- [Records for this exercise]:
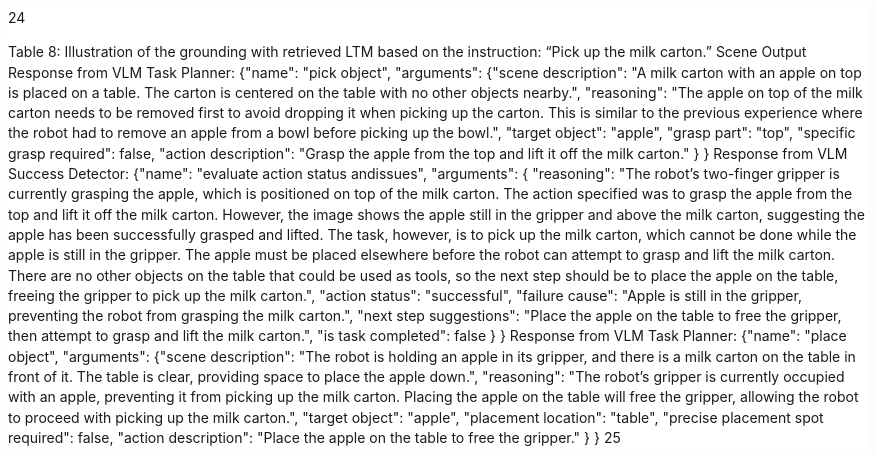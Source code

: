 24

Table 8: Illustration of the grounding with retrieved LTM based on the instruction: “Pick up
the milk carton.”
Scene Output
Response from VLM Task Planner: {"name":
"pick object", "arguments": {"scene description":
"A milk carton with an apple on top is placed on a
table. The carton is centered on the table with no
other objects nearby.", "reasoning": "The apple on
top of the milk carton needs to be removed first to
avoid dropping it when picking up the carton. This is
similar to the previous experience where the robot had
to remove an apple from a bowl before picking up the
bowl.", "target object": "apple", "grasp part": "top",
"specific grasp required": false, "action description":
"Grasp the apple from the top and lift it off the milk
carton." } }
Response from VLM Success Detector: {"name":
"evaluate action status andissues", "arguments": {
"reasoning": "The robot’s two-finger gripper is
currently grasping the apple, which is positioned on top
of the milk carton. The action specified was to grasp
the apple from the top and lift it off the milk carton.
However, the image shows the apple still in the gripper
and above the milk carton, suggesting the apple has been
successfully grasped and lifted. The task, however, is
to pick up the milk carton, which cannot be done while
the apple is still in the gripper. The apple must be
placed elsewhere before the robot can attempt to grasp
and lift the milk carton. There are no other objects on
the table that could be used as tools, so the next step
should be to place the apple on the table, freeing the
gripper to pick up the milk carton.", "action status":
"successful", "failure cause": "Apple is still in the
gripper, preventing the robot from grasping the milk
carton.", "next step suggestions": "Place the apple on
the table to free the gripper, then attempt to grasp and
lift the milk carton.", "is task completed": false } }
Response from VLM Task Planner: {"name":
"place object", "arguments": {"scene description":
"The robot is holding an apple in its gripper, and
there is a milk carton on the table in front of it.
The table is clear, providing space to place the
apple down.", "reasoning": "The robot’s gripper
is currently occupied with an apple, preventing it
from picking up the milk carton. Placing the apple
on the table will free the gripper, allowing the
robot to proceed with picking up the milk carton.",
"target object": "apple", "placement location":
"table", "precise placement spot required": false,
"action description": "Place the apple on the table
to free the gripper." } }
25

- [Aim of the task]:
Go through the data above and print exactly the lines from its first line through the line holding "Response from VLM Success", both included, leaving pictures aside.

- [Worked solution]:
Source code

: 24

Table 8: Illustration of the grounding with retrieved LTM based on the instruction: “Pick up
the milk carton.”
Scene Output
Response from VLM Task Planner: {"name":
"pick object", "arguments": {"scene description":
"A milk carton with an apple on top is placed on a
table. The carton is centered on the table with no
other objects nearby.", "reasoning": "The apple on
top of the milk carton needs to be removed first to
avoid dropping it when picking up the carton. This is
similar to the previous experience where the robot had
to remove an apple from a bowl before picking up the
bowl.", "target object": "apple", "grasp part": "top",
"specific grasp required": false, "action description":
"Grasp the apple from the top and lift it off the milk
carton." } }
Response from VLM Success Detector: {"name":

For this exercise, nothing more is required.